- Problem details:
From the top of the records below down to the line containing "1. Install any", reproduce every line exactly.

- Exercise materials:
****

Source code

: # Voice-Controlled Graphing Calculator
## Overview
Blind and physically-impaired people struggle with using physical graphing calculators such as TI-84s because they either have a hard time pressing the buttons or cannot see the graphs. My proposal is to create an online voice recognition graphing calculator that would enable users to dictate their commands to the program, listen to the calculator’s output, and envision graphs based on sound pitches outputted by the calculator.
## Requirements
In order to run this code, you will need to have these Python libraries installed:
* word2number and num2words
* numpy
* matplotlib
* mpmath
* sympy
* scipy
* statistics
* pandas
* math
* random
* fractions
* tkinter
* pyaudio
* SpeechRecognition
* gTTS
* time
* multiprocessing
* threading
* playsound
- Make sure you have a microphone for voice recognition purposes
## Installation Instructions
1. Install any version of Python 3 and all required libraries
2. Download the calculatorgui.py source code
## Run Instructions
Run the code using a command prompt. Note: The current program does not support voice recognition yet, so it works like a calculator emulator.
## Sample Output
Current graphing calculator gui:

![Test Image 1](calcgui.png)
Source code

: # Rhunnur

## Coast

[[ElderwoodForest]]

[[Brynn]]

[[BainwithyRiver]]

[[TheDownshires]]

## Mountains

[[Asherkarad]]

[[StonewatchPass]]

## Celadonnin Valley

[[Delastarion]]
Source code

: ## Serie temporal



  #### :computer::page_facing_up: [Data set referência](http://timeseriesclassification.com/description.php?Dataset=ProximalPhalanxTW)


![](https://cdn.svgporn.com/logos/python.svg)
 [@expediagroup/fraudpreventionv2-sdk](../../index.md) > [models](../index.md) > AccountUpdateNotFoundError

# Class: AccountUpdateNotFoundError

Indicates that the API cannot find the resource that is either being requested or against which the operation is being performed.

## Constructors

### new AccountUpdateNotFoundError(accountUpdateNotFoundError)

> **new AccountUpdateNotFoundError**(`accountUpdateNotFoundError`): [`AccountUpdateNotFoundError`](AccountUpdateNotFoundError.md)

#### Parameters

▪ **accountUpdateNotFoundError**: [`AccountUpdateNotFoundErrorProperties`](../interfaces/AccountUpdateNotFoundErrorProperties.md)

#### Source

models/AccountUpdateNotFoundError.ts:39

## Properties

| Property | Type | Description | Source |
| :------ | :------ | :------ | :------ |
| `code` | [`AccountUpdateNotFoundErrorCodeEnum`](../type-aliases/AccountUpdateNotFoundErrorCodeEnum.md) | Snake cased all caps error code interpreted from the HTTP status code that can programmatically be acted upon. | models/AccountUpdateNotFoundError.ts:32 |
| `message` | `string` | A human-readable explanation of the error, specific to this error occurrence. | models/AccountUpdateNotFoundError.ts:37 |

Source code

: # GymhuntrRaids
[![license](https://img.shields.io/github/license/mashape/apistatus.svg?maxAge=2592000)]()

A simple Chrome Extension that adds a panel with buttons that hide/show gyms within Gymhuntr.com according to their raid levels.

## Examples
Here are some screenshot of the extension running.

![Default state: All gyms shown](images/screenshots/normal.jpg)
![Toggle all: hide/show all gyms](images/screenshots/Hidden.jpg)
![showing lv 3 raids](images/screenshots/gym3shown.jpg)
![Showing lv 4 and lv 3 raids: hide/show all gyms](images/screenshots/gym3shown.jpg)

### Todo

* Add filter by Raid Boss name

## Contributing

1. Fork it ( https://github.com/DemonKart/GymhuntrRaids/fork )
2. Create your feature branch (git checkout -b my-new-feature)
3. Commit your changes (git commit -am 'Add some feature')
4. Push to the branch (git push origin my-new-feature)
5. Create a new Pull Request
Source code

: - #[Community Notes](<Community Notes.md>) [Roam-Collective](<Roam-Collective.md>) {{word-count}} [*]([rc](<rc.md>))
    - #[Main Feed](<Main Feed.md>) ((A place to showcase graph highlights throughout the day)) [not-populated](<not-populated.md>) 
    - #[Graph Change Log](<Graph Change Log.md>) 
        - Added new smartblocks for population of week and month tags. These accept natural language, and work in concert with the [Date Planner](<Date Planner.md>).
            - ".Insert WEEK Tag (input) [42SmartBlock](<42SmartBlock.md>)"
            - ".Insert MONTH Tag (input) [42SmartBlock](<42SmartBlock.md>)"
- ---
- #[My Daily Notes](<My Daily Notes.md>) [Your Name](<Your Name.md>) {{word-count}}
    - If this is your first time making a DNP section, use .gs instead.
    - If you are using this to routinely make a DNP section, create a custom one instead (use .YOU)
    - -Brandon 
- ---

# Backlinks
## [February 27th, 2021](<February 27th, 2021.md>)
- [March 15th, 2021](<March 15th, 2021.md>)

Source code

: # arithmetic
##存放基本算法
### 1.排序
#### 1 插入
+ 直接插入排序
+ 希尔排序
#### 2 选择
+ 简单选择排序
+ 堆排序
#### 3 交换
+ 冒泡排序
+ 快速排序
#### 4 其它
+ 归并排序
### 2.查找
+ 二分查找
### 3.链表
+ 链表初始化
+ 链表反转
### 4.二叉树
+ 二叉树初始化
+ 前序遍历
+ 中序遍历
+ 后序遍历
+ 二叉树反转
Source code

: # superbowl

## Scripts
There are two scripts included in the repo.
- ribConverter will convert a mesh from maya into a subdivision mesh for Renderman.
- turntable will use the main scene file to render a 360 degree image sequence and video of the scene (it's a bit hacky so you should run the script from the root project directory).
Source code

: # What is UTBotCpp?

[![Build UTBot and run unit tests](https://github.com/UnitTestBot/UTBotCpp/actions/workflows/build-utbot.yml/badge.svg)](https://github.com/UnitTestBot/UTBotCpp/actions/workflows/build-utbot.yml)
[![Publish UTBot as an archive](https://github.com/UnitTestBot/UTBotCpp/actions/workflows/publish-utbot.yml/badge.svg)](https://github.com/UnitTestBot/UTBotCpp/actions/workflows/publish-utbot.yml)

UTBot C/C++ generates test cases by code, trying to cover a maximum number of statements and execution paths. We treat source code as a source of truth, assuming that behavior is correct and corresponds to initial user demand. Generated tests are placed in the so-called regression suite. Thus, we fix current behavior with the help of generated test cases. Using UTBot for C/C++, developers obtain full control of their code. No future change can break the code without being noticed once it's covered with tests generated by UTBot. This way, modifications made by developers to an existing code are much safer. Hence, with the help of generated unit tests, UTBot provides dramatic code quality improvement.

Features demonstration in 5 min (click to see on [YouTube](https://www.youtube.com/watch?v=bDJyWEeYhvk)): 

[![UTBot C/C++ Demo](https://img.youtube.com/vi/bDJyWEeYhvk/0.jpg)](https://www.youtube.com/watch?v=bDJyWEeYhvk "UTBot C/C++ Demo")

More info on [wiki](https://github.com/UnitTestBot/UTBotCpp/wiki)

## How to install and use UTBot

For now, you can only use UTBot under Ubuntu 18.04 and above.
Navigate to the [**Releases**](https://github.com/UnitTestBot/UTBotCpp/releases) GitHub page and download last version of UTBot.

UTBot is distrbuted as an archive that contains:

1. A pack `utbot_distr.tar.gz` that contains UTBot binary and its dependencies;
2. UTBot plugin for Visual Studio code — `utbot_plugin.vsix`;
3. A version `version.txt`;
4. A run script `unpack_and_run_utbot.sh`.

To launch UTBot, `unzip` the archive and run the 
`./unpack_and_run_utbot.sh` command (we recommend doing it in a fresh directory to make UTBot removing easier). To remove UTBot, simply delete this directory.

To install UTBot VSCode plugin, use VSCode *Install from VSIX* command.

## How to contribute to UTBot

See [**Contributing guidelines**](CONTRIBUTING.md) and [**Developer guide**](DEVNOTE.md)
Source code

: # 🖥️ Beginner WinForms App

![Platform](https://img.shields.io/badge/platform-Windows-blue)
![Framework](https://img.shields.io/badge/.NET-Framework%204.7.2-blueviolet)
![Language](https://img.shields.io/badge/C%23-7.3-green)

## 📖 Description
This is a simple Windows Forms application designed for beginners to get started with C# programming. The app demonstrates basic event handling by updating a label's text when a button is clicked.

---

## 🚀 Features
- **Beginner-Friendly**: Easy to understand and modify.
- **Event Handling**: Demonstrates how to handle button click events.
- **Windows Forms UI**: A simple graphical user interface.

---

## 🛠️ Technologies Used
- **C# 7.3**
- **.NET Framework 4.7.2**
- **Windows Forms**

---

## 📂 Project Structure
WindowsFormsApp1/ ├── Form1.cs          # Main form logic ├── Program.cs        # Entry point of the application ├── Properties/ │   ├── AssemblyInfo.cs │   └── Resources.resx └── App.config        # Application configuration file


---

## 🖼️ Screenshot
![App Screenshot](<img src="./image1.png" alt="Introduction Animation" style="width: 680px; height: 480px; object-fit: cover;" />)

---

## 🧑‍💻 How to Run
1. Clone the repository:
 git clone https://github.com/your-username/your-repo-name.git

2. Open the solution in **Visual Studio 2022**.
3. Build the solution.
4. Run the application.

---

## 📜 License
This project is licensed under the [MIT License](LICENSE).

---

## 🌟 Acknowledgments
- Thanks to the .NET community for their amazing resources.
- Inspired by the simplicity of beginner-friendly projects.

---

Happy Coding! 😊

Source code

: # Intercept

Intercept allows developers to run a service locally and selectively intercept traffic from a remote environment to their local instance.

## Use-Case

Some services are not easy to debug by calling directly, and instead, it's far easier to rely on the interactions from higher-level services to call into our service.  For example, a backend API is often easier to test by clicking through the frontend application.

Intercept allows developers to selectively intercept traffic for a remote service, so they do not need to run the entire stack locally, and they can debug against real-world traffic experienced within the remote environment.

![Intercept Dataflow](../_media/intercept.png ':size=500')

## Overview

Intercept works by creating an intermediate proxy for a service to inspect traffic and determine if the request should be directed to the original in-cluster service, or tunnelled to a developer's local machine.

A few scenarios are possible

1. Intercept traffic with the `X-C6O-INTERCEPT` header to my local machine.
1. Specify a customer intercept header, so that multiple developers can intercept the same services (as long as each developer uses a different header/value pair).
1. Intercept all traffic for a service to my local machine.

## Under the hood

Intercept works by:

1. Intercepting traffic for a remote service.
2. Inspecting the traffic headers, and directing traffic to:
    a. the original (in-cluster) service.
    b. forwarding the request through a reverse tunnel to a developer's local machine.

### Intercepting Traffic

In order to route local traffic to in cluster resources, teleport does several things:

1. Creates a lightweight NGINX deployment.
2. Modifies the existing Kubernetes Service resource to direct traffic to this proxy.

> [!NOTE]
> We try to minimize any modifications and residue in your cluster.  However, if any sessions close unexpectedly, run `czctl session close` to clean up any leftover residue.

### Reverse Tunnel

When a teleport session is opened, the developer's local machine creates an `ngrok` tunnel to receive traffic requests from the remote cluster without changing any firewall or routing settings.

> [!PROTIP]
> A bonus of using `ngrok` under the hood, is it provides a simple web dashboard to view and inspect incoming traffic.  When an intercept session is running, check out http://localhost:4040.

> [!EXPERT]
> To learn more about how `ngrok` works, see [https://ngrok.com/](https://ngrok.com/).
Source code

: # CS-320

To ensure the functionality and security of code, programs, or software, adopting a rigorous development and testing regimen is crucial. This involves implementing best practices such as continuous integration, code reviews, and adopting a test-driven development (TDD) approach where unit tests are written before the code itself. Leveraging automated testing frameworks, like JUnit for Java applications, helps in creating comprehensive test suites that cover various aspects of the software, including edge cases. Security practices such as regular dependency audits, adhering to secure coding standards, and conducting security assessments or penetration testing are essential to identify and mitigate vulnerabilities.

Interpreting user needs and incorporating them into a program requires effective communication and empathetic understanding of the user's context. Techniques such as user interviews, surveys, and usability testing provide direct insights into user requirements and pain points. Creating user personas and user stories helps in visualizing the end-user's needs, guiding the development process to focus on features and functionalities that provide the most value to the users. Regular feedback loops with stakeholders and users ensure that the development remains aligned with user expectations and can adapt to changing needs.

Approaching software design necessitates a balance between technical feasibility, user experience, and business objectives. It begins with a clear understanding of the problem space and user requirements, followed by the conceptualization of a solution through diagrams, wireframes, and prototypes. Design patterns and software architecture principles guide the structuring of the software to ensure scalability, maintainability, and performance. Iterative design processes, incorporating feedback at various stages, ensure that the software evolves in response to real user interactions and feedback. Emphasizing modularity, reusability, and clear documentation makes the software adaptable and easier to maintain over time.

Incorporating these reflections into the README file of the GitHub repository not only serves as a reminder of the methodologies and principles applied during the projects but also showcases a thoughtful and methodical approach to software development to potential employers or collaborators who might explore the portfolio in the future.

****

- Response:
Source code

: # Voice-Controlled Graphing Calculator
## Overview
Blind and physically-impaired people struggle with using physical graphing calculators such as TI-84s because they either have a hard time pressing the buttons or cannot see the graphs. My proposal is to create an online voice recognition graphing calculator that would enable users to dictate their commands to the program, listen to the calculator’s output, and envision graphs based on sound pitches outputted by the calculator.
## Requirements
In order to run this code, you will need to have these Python libraries installed:
* word2number and num2words
* numpy
* matplotlib
* mpmath
* sympy
* scipy
* statistics
* pandas
* math
* random
* fractions
* tkinter
* pyaudio
* SpeechRecognition
* gTTS
* time
* multiprocessing
* threading
* playsound
- Make sure you have a microphone for voice recognition purposes
## Installation Instructions
1. Install any version of Python 3 and all required libraries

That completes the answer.